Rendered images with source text
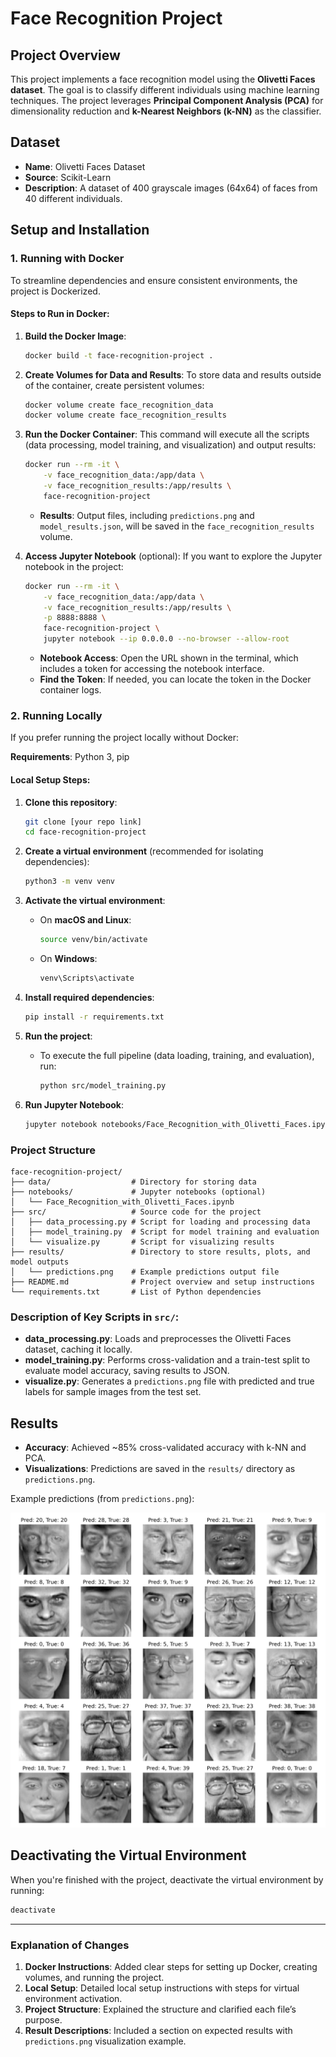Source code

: # Face Recognition Project

## Project Overview
This project implements a face recognition model using the **Olivetti Faces dataset**. The goal is to classify different individuals using machine learning techniques. The project leverages **Principal Component Analysis (PCA)** for dimensionality reduction and **k-Nearest Neighbors (k-NN)** as the classifier.

## Dataset
- **Name**: Olivetti Faces Dataset
- **Source**: Scikit-Learn
- **Description**: A dataset of 400 grayscale images (64x64) of faces from 40 different individuals.

## Setup and Installation

### 1. Running with Docker

To streamline dependencies and ensure consistent environments, the project is Dockerized.

#### Steps to Run in Docker:

1. **Build the Docker Image**:
   ```bash
   docker build -t face-recognition-project .
   ```

2. **Create Volumes for Data and Results**:
   To store data and results outside of the container, create persistent volumes:
   ```bash
   docker volume create face_recognition_data
   docker volume create face_recognition_results
   ```

3. **Run the Docker Container**:
   This command will execute all the scripts (data processing, model training, and visualization) and output results:
   ```bash
   docker run --rm -it \
       -v face_recognition_data:/app/data \
       -v face_recognition_results:/app/results \
       face-recognition-project
   ```
   - **Results**: Output files, including `predictions.png` and `model_results.json`, will be saved in the `face_recognition_results` volume.

4. **Access Jupyter Notebook** (optional):
   If you want to explore the Jupyter notebook in the project:
   ```bash
   docker run --rm -it \
       -v face_recognition_data:/app/data \
       -v face_recognition_results:/app/results \
       -p 8888:8888 \
       face-recognition-project \
       jupyter notebook --ip 0.0.0.0 --no-browser --allow-root
   ```
   - **Notebook Access**: Open the URL shown in the terminal, which includes a token for accessing the notebook interface.
   - **Find the Token**: If needed, you can locate the token in the Docker container logs.

### 2. Running Locally

If you prefer running the project locally without Docker:

**Requirements**: Python 3, pip

#### Local Setup Steps:

1. **Clone this repository**:
   ```bash
   git clone [your repo link]
   cd face-recognition-project
   ```

2. **Create a virtual environment** (recommended for isolating dependencies):
   ```bash
   python3 -m venv venv
   ```

3. **Activate the virtual environment**:
   - On **macOS and Linux**:
     ```bash
     source venv/bin/activate
     ```
   - On **Windows**:
     ```bash
     venv\Scripts\activate
     ```

4. **Install required dependencies**:
   ```bash
   pip install -r requirements.txt
   ```

5. **Run the project**:
   - To execute the full pipeline (data loading, training, and evaluation), run:
     ```bash
     python src/model_training.py
     ```

6. **Run Jupyter Notebook**:
   ```bash
   jupyter notebook notebooks/Face_Recognition_with_Olivetti_Faces.ipynb
   ```

### Project Structure

```plaintext
face-recognition-project/
├── data/                  # Directory for storing data
├── notebooks/             # Jupyter notebooks (optional)
│   └── Face_Recognition_with_Olivetti_Faces.ipynb
├── src/                   # Source code for the project
│   ├── data_processing.py # Script for loading and processing data
│   ├── model_training.py  # Script for model training and evaluation
│   └── visualize.py       # Script for visualizing results
├── results/               # Directory to store results, plots, and model outputs
│   └── predictions.png    # Example predictions output file
├── README.md              # Project overview and setup instructions
└── requirements.txt       # List of Python dependencies
```

### Description of Key Scripts in `src/`:

- **data_processing.py**: Loads and preprocesses the Olivetti Faces dataset, caching it locally.
- **model_training.py**: Performs cross-validation and a train-test split to evaluate model accuracy, saving results to JSON.
- **visualize.py**: Generates a `predictions.png` file with predicted and true labels for sample images from the test set.

## Results
- **Accuracy**: Achieved ~85% cross-validated accuracy with k-NN and PCA.
- **Visualizations**: Predictions are saved in the `results/` directory as `predictions.png`.

Example predictions (from `predictions.png`):

![Predictions](results/predictions.png)

## Deactivating the Virtual Environment
When you're finished with the project, deactivate the virtual environment by running:
```bash
deactivate
```

---

### Explanation of Changes
1. **Docker Instructions**: Added clear steps for setting up Docker, creating volumes, and running the project.
2. **Local Setup**: Detailed local setup instructions with steps for virtual environment activation.
3. **Project Structure**: Explained the structure and clarified each file’s purpose.
4. **Result Descriptions**: Included a section on expected results with `predictions.png` visualization example.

# Work to be completed
Copy each line above that contains the word "different".

# Answer to the exercise
This project implements a face recognition model using the **Olivetti Faces dataset**. The goal is to classify different individuals using machine learning techniques. The project leverages **Principal Component Analysis (PCA)** for dimensionality reduction and **k-Nearest Neighbors (k-NN)** as the classifier.
- **Description**: A dataset of 400 grayscale images (64x64) of faces from 40 different individuals.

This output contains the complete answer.